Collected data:
== Segment start ==
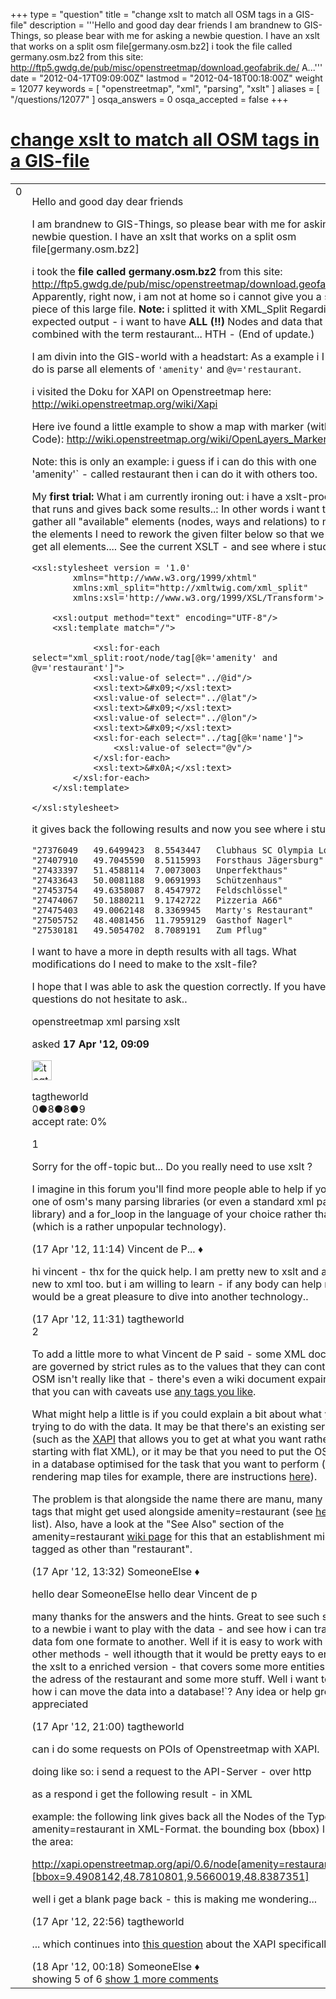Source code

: +++
type = "question"
title = "change xslt to match all OSM tags in a GIS-file"
description = '''Hello and good day dear friends I am brandnew to GIS-Things, so please bear with me for asking a newbie question. I have an xslt that works on a split osm file[germany.osm.bz2]  i took the file called germany.osm.bz2 from this site: http://ftp5.gwdg.de/pub/misc/openstreetmap/download.geofabrik.de/ A...'''
date = "2012-04-17T09:09:00Z"
lastmod = "2012-04-18T00:18:00Z"
weight = 12077
keywords = [ "openstreetmap", "xml", "parsing", "xslt" ]
aliases = [ "/questions/12077" ]
osqa_answers = 0
osqa_accepted = false
+++

<div class="headNormal">

# [change xslt to match all OSM tags in a GIS-file](/questions/12077/change-xslt-to-match-all-osm-tags-in-a-gis-file)

</div>

<div id="main-body">

<div id="askform">

<table id="question-table" style="width:100%;">
<colgroup>
<col style="width: 50%" />
<col style="width: 50%" />
</colgroup>
<tbody>
<tr>
<td style="width: 30px; vertical-align: top"><div class="vote-buttons">
<span id="post-12077-upvote" class="ajax-command post-vote up" rel="nofollow" title="I like this post (click again to cancel)"> </span>
<div id="post-12077-score" class="post-score" title="current number of votes">
0
</div>
<span id="post-12077-downvote" class="ajax-command post-vote down" rel="nofollow" title="I dont like this post (click again to cancel)"> </span> <span id="favorite-mark" class="ajax-command favorite-mark" rel="nofollow" title="mark/unmark this question as favorite (click again to cancel)"> </span>
<div id="favorite-count" class="favorite-count">
&#10;</div>
</div></td>
<td><div id="item-right">
<div class="question-body">
<p>Hello and good day dear friends</p>
<p>I am brandnew to GIS-Things, so please bear with me for asking a newbie question. I have an xslt that works on a split osm file[germany.osm.bz2]</p>
<p>i took the <strong>file called germany.osm.bz2</strong> from this site: <a href="http://ftp5.gwdg.de/pub/misc/openstreetmap/download.geofabrik.de/">http://ftp5.gwdg.de/pub/misc/openstreetmap/download.geofabrik.de/</a> Apparently, right now, i am not at home so i cannot give you a smaller piece of this large file. <strong>Note:</strong> i splitted it with XML_Split Regarding the expected output - i want to have <strong>ALL (!!)</strong> Nodes and data that are combined with the term restaurant... HTH - (End of update.)</p>
<p>I am divin into the GIS-world with a headstart: As a example i I want to do is parse all elements of <code>'amenity'</code> and <span><span><span><code>@v</code></span></span></span><code>='restaurant</code>.</p>
<p>i visited the Doku for XAPI on Openstreetmap here: <a href="http://wiki.openstreetmap.org/wiki/Xapi">http://wiki.openstreetmap.org/wiki/Xapi</a></p>
<p>Here ive found a little example to show a map with marker (with XSL Code): <a href="http://wiki.openstreetmap.org/wiki/OpenLayers_Marker">http://wiki.openstreetmap.org/wiki/OpenLayers_Marker</a></p>
<p>Note: this is only an example: i guess if i can do this with one 'amenity'` - called restaurant then i can do it with others too.</p>
<p>My <strong>first trial:</strong> What i am currently ironing out: i have a xslt-processor that runs and gives back some results..: In other words i want to gather all "available" elements (nodes, ways and relations) to match the elements I need to rework the given filter below so that we can get all elements.... See the current XSLT - and see where i stuck..</p>
<pre><code>&lt;xsl:stylesheet version = &#39;1.0&#39;
        xmlns=&quot;http://www.w3.org/1999/xhtml&quot;
        xmlns:xml_split=&quot;http://xmltwig.com/xml_split&quot;
        xmlns:xsl=&#39;http://www.w3.org/1999/XSL/Transform&#39;&gt;
&#10;    &lt;xsl:output method=&quot;text&quot; encoding=&quot;UTF-8&quot;/&gt;
    &lt;xsl:template match=&quot;/&quot;&gt;
&#10;            &lt;xsl:for-each select=&quot;xml_split:root/node/tag[@k=&#39;amenity&#39; and @v=&#39;restaurant&#39;]&quot;&gt;
            &lt;xsl:value-of select=&quot;../@id&quot;/&gt;
            &lt;xsl:text&gt;&amp;#x09;&lt;/xsl:text&gt;
            &lt;xsl:value-of select=&quot;../@lat&quot;/&gt;
            &lt;xsl:text&gt;&amp;#x09;&lt;/xsl:text&gt;
            &lt;xsl:value-of select=&quot;../@lon&quot;/&gt;
            &lt;xsl:text&gt;&amp;#x09;&lt;/xsl:text&gt;
            &lt;xsl:for-each select=&quot;../tag[@k=&#39;name&#39;]&quot;&gt;
                &lt;xsl:value-of select=&quot;@v&quot;/&gt;
            &lt;/xsl:for-each&gt;
            &lt;xsl:text&gt;&amp;#x0A;&lt;/xsl:text&gt;
        &lt;/xsl:for-each&gt;
    &lt;/xsl:template&gt;
&#10;&lt;/xsl:stylesheet&gt;</code></pre>
<p>it gives back the following results and now you see where i stuck...:</p>
<pre><code>&quot;27376049   49.6499423  8.5543447   Clubhaus SC Olympia Lorsch&quot;
&quot;27407910   49.7045590  8.5115993   Forsthaus Jägersburg&quot;
&quot;27433397   51.4588114  7.0073003   Unperfekthaus&quot;
&quot;27433643   50.0081188  9.0691993   Schützenhaus&quot;
&quot;27453754   49.6358087  8.4547972   Feldschlössel&quot;
&quot;27474067   50.1880211  9.1742722   Pizzeria A66&quot;
&quot;27475403   49.0062148  8.3369945   Marty&#39;s Restaurant&quot;
&quot;27505752   48.4081456  11.7959129  Gasthof Nagerl&quot;
&quot;27530181   49.5054702  8.7089191   Zum Pflug&quot;</code></pre>
<p>I want to have a more in depth results with all tags. What modifications do I need to make to the xslt-file?</p>
<p>I hope that I was able to ask the question correctly. If you have any questions do not hesitate to ask..</p>
</div>
<div id="question-tags" class="tags-container tags">
<span class="post-tag tag-link-openstreetmap" rel="tag" title="see questions tagged &#39;openstreetmap&#39;">openstreetmap</span> <span class="post-tag tag-link-xml" rel="tag" title="see questions tagged &#39;xml&#39;">xml</span> <span class="post-tag tag-link-parsing" rel="tag" title="see questions tagged &#39;parsing&#39;">parsing</span> <span class="post-tag tag-link-xslt" rel="tag" title="see questions tagged &#39;xslt&#39;">xslt</span>
</div>
<div id="question-controls" class="post-controls">
&#10;</div>
<div class="post-update-info-container">
<div class="post-update-info post-update-info-user">
<p>asked <strong>17 Apr '12, 09:09</strong></p>
<img src="https://secure.gravatar.com/avatar/600fc90e36ff81dfaba666708cf91dc5?s=32&amp;d=identicon&amp;r=g" class="gravatar" width="32" height="32" alt="tagtheworld&#39;s gravatar image" />
<p><span>tagtheworld</span><br />
<span class="score" title="0 reputation points">0</span><span title="8 badges"><span class="badge1">●</span><span class="badgecount">8</span></span><span title="8 badges"><span class="silver">●</span><span class="badgecount">8</span></span><span title="9 badges"><span class="bronze">●</span><span class="badgecount">9</span></span><br />
<span class="accept_rate" title="Rate of the user&#39;s accepted answers">accept rate:</span> <span title="tagtheworld has no accepted answers">0%</span></p>
</div>
</div>
<div id="comments-container-12077" class="comments-container">
<span id="12078"></span>
<div id="comment-12078" class="comment">
<div id="post-12078-score" class="comment-score">
1
</div>
<div class="comment-text">
<p>Sorry for the off-topic but... Do you really need to use xslt ?</p>
<p>I imagine in this forum you'll find more people able to help if you use one of osm's many parsing libraries (or even a standard xml parsing library) and a for_loop in the language of your choice rather than xslt (which is a rather unpopular technology).</p>
</div>
<div id="comment-12078-info" class="comment-info">
<span class="comment-age">(17 Apr '12, 11:14)</span> <span class="comment-user userinfo">Vincent de P... ♦</span>
</div>
</div>
<span id="12080"></span>
<div id="comment-12080" class="comment">
<div id="post-12080-score" class="comment-score">
&#10;</div>
<div class="comment-text">
<p>hi vincent - thx for the quick help. I am pretty new to xslt and also new to xml too. but i am willing to learn - if any body can help me it would be a great pleasure to dive into another technology..</p>
</div>
<div id="comment-12080-info" class="comment-info">
<span class="comment-age">(17 Apr '12, 11:31)</span> <span class="comment-user userinfo">tagtheworld</span>
</div>
</div>
<span id="12084"></span>
<div id="comment-12084" class="comment">
<div id="post-12084-score" class="comment-score">
2
</div>
<div class="comment-text">
<p>To add a little more to what Vincent de P said - some XML documents are governed by strict rules as to the values that they can contain. OSM isn't really like that - there's even a wiki document expaining that you can with caveats use <a href="http://wiki.openstreetmap.org/wiki/Any_tags_you_like">any tags you like</a>.</p>
<p>What might help a little is if you could explain a bit about what you're trying to do with the data. It may be that there's an existing service (such as the <a href="http://wiki.openstreetmap.org/wiki/Xapi">XAPI</a> that allows you to get at what you want rather than starting with flat XML), or it may be that you need to put the OSM data in a database optimised for the task that you want to perform (for rendering map tiles for example, there are instructions <a href="http://switch2osm.org/serving-tiles/">here</a>).</p>
<p>The problem is that alongside the name there are manu, many other tags that might get used alongside amenity=restaurant (see <a href="http://taginfo.openstreetmap.org/tags/amenity=restaurant#combinations">here</a> for a list). Also, have a look at the "See Also" section of the amenity=restaurant <a href="http://wiki.openstreetmap.org/wiki/Restaurant">wiki page</a> for this that an establishment might get tagged as other than "restaurant".</p>
</div>
<div id="comment-12084-info" class="comment-info">
<span class="comment-age">(17 Apr '12, 13:32)</span> <span class="comment-user userinfo">SomeoneElse ♦</span>
</div>
</div>
<span id="12098"></span>
<div id="comment-12098" class="comment">
<div id="post-12098-score" class="comment-score">
&#10;</div>
<div class="comment-text">
<p>hello dear SomeoneElse hello dear Vincent de p</p>
<p>many thanks for the answers and the hints. Great to see such support to a newbie i want to play with the data - and see how i can transform data fom one formate to another. Well if it is easy to work with XAPI or other methods - well ithougth that it would be pretty eays to enlarge the xslt to a enriched version - that covers some more entities - eg. the adress of the restaurant and some more stuff. Well i want to see how i can move the data into a database!`? Any idea or help greatly appreciated</p>
</div>
<div id="comment-12098-info" class="comment-info">
<span class="comment-age">(17 Apr '12, 21:00)</span> <span class="comment-user userinfo">tagtheworld</span>
</div>
</div>
<span id="12102"></span>
<div id="comment-12102" class="comment">
<div id="post-12102-score" class="comment-score">
&#10;</div>
<div class="comment-text">
<p>can i do some requests on POIs of Openstreetmap with XAPI.</p>
<p>doing like so: i send a request to the API-Server - over http</p>
<p>as a respond i get the following result - in XML</p>
<p>example: the following link gives back all the Nodes of the Type amenity=restaurant in XML-Format. the bounding box (bbox) limits the area:</p>
<p><a href="http://xapi.openstreetmap.org/api/0.6/node%5Bamenity=restaurant%5D%5Bbbox=9.4908142,48.7810801,9.5660019,48.8387351%5D">http://xapi.openstreetmap.org/api/0.6/node[amenity=restaurant][bbox=9.4908142,48.7810801,9.5660019,48.8387351]</a></p>
<p>well i get a blank page back - this is making me wondering...</p>
</div>
<div id="comment-12102-info" class="comment-info">
<span class="comment-age">(17 Apr '12, 22:56)</span> <span class="comment-user userinfo">tagtheworld</span>
</div>
</div>
<span id="12106"></span>
<div id="comment-12106" class="comment not_top_scorer">
<div id="post-12106-score" class="comment-score">
&#10;</div>
<div class="comment-text">
<p>... which continues into <a href="http://help.openstreetmap.org/questions/12100/xapi-request-runs-into-server-error-how-can-make-sense-of-xapi">this question</a> about the XAPI specificallly.</p>
</div>
<div id="comment-12106-info" class="comment-info">
<span class="comment-age">(18 Apr '12, 00:18)</span> <span class="comment-user userinfo">SomeoneElse ♦</span>
</div>
</div>
</div>
<div id="comment-tools-12077" class="comment-tools">
<span class="comments-showing"> showing 5 of 6 </span> <a href="#" class="show-all-comments-link">show 1 more comments</a>
</div>
<div class="clear">
&#10;</div>
<div id="comment-12077-form-container" class="comment-form-container">
&#10;</div>
<div class="clear">
&#10;</div>
</div></td>
</tr>
</tbody>
</table>

</div>

</div>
== Segment end ==
**Work to be completed**. If a line above holds the word "rather", count it; then say how many such lines there are and nothing else.

**Answer**. 2